The Third Law of thermodynamics implies that at T = 0 perfectly crystalline substances are characterized by long-range, regularly repeating arrangements of atoms, ions, or molecules. This regularity, and the accompanying inter- and intramolecular interactions between the subunits of the crystal, govern the physical, optical, and electronic properties of the solid. In reality, however, all crystalline solids possess one or more defects that affect the physical and chemical properties of the substance. In fact, impurities are often introduced to achieve particular desirable properties, such as the colour of a gemstone or enhanced strength of a metal.
One of the main types of crystalline imperfection is a point defect, a location where an atom is missing or irregularly placed among other atoms in the crystal. Many gemstones feature ‘substitutional solids’, such as in rubies and blue sapphires in which the Al3+ ions in the corundum structure of alumina are replaced with Cr3+ and Fe3+ ions, respectively. Another type is one in which atoms are present in the gaps, the interstices, between the other atoms, and not replacing them. These ‘interstitial solids’ can result from the random diffusion of the dopants, the introduced species, into the voids. They can also result from self-diffusion, as in ionic crystals, where one of the ions normally present leaves its location and migrates into a void. The vacancy the departing ion leaves behind is known as a ‘Frenkel defect’.

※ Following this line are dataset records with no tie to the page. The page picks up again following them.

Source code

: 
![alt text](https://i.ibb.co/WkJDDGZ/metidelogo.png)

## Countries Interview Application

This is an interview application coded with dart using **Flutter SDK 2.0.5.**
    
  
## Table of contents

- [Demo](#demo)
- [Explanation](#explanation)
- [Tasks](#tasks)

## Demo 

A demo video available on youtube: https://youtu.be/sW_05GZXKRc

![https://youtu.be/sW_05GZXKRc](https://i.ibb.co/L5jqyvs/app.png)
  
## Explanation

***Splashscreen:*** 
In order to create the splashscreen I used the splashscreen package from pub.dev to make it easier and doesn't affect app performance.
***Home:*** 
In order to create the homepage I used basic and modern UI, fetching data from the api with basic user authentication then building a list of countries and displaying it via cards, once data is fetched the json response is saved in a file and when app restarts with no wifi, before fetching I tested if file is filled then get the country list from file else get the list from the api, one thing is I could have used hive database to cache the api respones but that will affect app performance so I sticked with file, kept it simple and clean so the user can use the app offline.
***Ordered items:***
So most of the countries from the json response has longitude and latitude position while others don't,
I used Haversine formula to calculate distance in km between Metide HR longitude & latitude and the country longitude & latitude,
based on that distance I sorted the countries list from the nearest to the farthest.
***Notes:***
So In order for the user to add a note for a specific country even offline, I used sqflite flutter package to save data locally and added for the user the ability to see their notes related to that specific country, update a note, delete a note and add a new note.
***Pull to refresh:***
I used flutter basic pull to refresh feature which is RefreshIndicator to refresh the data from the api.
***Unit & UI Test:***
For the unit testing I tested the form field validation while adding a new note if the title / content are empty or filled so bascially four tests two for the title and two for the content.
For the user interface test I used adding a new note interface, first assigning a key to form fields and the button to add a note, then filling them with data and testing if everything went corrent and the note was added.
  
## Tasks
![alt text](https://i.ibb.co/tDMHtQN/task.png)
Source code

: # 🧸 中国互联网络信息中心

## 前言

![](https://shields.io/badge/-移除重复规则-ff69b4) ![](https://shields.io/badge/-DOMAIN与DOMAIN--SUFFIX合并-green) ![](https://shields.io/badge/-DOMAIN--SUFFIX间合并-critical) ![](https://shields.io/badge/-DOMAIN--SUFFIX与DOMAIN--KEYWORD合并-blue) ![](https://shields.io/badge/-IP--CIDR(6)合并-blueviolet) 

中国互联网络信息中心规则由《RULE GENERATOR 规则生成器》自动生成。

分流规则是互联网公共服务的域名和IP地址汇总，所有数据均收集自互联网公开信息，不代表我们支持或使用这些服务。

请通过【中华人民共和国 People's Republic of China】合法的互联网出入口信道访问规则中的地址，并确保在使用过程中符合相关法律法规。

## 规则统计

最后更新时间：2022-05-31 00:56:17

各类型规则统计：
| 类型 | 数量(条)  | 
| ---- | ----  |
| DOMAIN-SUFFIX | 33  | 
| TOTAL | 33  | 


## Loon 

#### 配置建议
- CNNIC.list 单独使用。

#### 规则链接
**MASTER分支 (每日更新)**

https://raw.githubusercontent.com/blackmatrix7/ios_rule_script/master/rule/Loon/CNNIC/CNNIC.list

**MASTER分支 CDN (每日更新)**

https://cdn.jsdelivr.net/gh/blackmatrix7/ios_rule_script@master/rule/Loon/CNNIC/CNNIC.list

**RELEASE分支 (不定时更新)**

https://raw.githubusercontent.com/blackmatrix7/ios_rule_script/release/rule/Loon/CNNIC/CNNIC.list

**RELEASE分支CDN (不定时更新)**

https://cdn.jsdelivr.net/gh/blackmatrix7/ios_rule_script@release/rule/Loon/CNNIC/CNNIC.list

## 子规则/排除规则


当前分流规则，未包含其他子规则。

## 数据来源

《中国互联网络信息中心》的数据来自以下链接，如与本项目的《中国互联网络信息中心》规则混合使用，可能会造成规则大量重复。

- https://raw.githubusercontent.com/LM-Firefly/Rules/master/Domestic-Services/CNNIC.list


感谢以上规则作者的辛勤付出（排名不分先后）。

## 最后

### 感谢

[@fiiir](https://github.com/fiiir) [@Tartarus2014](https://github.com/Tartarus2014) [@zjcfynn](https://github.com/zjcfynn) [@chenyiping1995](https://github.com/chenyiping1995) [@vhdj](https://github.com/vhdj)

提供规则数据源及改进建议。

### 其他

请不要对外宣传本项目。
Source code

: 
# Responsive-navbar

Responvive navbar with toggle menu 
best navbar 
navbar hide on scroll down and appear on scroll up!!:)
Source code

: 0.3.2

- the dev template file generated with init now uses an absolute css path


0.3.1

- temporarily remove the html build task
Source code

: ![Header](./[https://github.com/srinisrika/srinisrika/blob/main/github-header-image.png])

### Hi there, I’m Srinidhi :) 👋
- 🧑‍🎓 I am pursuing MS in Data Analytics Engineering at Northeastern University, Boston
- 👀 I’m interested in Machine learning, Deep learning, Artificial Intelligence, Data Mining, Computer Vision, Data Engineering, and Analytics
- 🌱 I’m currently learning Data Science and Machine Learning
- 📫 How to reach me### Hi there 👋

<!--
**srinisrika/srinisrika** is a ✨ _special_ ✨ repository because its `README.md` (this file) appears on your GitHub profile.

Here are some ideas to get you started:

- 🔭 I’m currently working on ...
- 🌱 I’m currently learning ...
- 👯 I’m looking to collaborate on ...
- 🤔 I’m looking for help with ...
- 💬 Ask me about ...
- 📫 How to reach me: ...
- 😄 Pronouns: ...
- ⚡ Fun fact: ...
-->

Figure 1 illustrates the impact of impurities on the heat capacity and thus entropy of a pure crystal, in this case of the metal niobium, which is a component of the alloys that have the property of superconductivity below a certain critical temperature, the ability to conduct electricity with zero resistance. Niobium has become the dominant metal in low-temperature superconductor alloys because it can be manufactured economically in a ductile form that is needed for the high critical current of a superconductor. The purity of the metal, however, is essential to yield superconducting properties. Close to 1 K the heat capacity of pure niobium follows the Debye-T3 law. However, when niobium is treated by allowing H2 or D2 to diffuse over the sample at 700 ºC impurities are introduced and the heat capacity diverges from that of the pure metal. To identify the role of the defects the values of Cp for the pure metal are subtracted from those of the doped samples, divided by T, and plotted against temperature. The area under the resulting curves then represents the contributions to the entropy from the presence of the impurities.
Fig. 1. Molar heat capacity contributions of the defects in hydrogen- and deuterium-doped niobium. The area under each curve is used to calculate the entropy due to the presence of the defects. (Based on G. J. Sellers and A. C. Anderson, Phys. Rev. B. 10, 2771 (1974).)